*WHAT TO WORK ON*. Look through the entries that follow and count the lines with the word "core". The reply is that number alone.

*INPUT DATA*.
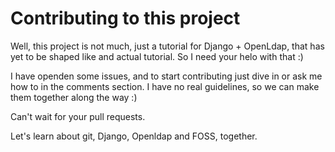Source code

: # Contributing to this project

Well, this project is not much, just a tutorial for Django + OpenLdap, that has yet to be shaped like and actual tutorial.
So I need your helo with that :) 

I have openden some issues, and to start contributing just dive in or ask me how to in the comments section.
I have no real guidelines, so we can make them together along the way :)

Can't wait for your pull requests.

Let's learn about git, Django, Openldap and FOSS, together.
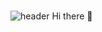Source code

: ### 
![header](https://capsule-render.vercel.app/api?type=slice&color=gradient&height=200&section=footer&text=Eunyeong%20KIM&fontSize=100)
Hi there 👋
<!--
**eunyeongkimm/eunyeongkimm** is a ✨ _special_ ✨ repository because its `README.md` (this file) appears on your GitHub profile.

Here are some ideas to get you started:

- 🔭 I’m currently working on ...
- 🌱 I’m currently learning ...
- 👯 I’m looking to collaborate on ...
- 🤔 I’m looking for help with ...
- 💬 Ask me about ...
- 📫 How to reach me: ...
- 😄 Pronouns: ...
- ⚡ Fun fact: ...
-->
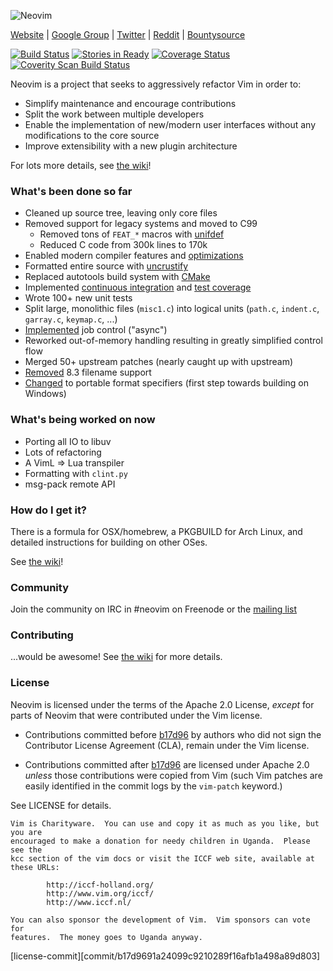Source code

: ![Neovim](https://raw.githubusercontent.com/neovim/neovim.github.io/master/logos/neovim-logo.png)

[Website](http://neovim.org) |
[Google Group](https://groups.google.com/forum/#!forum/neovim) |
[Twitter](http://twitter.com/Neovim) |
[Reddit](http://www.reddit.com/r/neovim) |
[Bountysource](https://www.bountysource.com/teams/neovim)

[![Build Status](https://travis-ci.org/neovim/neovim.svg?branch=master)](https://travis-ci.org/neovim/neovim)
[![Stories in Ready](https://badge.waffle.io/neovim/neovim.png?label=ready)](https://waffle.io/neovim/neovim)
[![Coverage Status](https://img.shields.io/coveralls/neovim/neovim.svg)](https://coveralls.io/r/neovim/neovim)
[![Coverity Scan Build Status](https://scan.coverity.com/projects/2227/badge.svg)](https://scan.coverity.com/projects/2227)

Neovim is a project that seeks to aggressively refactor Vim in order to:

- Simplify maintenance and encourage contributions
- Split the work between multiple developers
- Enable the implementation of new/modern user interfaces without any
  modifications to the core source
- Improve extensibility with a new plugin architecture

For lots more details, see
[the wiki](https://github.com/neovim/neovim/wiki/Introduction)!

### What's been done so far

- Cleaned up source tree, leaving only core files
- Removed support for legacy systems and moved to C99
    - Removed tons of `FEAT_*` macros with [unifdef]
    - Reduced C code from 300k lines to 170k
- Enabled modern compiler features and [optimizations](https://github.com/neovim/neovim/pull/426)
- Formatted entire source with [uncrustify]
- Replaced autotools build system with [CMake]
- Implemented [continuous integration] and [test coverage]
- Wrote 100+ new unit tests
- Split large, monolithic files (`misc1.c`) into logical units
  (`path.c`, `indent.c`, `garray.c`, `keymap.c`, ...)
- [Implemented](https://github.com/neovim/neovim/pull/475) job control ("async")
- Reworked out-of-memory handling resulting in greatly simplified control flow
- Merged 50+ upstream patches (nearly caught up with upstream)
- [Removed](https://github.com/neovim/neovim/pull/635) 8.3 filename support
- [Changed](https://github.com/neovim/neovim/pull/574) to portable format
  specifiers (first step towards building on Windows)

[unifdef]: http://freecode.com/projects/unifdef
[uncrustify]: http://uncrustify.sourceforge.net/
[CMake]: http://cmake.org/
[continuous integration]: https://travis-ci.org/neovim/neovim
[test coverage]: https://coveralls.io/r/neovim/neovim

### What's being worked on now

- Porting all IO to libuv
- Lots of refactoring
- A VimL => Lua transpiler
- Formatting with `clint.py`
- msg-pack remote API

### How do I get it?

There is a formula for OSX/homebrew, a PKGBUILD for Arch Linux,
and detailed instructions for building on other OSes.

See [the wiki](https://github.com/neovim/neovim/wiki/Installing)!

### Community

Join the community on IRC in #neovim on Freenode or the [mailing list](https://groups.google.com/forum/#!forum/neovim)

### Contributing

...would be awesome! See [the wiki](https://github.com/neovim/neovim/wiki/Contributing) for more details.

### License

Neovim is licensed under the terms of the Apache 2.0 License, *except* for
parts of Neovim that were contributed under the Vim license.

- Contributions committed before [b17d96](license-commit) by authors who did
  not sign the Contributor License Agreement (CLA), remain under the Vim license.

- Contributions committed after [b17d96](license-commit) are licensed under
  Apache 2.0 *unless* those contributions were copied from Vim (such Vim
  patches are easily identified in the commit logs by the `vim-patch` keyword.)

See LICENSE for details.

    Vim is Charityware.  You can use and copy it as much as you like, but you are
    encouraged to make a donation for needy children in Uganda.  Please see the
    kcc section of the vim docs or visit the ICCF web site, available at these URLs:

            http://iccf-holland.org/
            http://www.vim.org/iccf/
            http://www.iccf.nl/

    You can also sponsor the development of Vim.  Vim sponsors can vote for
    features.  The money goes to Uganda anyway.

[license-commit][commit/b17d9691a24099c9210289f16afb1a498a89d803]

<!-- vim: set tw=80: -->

*THE COMPLETED TASK*. 2